Je n’ai pas le temps de traiter à fond cette matière ; mais je citerai les prodigieuses armées des croisés, composées de gens de toute espece. M. Pufendorff dit que, sous Charles IX, il y avoit vingt millions d’hommes en France[1].
Ce sont les perpétuelles réunions de plusieurs petits états, qui ont produit cette diminution. Autrefois chaque village de France étoit une capitale ; il n’y en a aujourd’hui qu’une grande : chaque partie de l’état étoit un centre de puissance ; aujourd’hui tout se rapporte à un centre ; & ce centre est, pour ainsi dire, l’état même.
CHAPITRE XXV.
Continuation du même sujet.
IL est vrai que l’Europe a, depuis deux siecles, beaucoup augmenté sa navigation : cela lui a procuré des habitans, & lui en a fait perdre. La Hollande envoie, tous les ans, aux Indes, un grand nombre de matelots, dont il ne revient que les deux tiers ; le reste périt ou s’établit aux Indes : même chose doit, à peu près, arriver à toutes les autres nations qui font commerce.

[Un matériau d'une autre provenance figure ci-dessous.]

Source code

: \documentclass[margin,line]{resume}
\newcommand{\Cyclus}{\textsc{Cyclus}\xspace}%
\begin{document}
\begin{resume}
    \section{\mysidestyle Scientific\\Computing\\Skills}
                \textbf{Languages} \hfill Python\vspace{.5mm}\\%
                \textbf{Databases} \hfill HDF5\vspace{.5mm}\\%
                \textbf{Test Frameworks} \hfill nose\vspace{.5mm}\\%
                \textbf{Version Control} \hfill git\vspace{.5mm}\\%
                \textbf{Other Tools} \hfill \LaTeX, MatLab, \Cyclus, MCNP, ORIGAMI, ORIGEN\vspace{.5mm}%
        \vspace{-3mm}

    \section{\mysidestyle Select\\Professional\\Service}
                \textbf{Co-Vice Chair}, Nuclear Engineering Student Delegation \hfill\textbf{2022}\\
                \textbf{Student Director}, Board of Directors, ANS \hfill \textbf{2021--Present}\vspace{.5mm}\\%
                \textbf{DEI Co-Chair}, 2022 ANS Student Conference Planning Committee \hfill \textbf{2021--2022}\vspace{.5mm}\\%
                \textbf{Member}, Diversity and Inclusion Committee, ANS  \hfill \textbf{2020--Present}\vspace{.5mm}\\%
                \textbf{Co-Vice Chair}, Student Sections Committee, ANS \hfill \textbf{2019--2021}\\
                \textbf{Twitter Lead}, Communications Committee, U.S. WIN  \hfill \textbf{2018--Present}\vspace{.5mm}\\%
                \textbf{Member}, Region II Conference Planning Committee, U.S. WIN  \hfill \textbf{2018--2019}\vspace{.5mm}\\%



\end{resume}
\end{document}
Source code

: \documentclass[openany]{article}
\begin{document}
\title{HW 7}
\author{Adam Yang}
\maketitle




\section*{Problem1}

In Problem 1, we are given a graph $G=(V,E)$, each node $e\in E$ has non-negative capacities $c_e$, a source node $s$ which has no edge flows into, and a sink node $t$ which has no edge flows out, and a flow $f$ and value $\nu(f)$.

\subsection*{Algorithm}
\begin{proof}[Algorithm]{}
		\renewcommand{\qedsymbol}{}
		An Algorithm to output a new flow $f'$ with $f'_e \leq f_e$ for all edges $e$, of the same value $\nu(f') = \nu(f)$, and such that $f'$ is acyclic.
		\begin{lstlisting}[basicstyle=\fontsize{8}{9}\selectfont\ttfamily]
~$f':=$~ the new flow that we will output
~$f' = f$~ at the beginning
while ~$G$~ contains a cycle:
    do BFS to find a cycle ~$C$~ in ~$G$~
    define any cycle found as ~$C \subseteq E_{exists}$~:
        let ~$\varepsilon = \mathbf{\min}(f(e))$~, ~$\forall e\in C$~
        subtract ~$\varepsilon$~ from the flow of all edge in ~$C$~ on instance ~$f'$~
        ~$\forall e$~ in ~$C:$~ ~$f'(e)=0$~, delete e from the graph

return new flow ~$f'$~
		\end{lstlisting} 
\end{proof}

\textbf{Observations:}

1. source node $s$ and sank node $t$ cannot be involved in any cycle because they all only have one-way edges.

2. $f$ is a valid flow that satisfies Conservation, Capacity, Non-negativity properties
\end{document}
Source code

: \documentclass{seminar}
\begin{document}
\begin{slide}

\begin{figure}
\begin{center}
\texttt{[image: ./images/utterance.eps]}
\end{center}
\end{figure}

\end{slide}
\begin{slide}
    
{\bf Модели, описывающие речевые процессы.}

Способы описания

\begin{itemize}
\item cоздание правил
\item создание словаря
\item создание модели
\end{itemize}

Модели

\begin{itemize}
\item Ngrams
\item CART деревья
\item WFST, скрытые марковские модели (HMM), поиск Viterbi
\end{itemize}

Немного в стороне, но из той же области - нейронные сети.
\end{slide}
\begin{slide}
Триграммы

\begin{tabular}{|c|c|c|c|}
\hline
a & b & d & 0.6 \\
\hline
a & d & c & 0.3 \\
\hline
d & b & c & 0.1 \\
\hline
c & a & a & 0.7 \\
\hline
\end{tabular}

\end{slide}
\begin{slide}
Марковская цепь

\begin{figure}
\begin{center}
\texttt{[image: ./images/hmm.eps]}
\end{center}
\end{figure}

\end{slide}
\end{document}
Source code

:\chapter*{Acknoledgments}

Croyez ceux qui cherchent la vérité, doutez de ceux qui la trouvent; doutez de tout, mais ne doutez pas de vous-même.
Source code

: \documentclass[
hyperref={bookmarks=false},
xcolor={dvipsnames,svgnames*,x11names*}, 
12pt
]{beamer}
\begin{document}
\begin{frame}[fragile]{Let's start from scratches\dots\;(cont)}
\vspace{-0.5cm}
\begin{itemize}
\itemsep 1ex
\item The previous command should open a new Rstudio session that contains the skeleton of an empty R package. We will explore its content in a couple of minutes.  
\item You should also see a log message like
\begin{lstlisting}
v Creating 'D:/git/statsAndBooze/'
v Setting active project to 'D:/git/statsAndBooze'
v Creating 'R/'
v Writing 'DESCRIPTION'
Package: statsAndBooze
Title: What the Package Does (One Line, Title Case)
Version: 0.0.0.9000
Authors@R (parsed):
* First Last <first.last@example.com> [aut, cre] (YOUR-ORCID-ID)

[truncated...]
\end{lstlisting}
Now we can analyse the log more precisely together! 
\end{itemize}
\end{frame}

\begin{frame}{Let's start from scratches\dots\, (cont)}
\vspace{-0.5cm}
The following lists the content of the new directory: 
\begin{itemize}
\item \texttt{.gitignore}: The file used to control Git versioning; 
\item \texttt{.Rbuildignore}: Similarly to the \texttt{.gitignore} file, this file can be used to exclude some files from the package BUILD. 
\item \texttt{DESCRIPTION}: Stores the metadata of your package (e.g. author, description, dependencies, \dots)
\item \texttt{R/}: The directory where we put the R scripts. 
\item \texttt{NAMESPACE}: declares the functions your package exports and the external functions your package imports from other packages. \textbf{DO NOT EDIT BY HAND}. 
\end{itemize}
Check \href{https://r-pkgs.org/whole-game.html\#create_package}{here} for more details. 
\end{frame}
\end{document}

Il ne faut point juger de l’Europe comme d’un état particulier qui y feroit seul une grande navigation. Cet état augmenteroit de peuple, parce que toutes les nations voisines viendroient prendre part à cette navigation ; il y arriveroit des matelots de tous côtés. L’Europe, séparée du reste du monde par la religion[2], par de vastes mers, & par des déserts, ne se répare pas ainsi.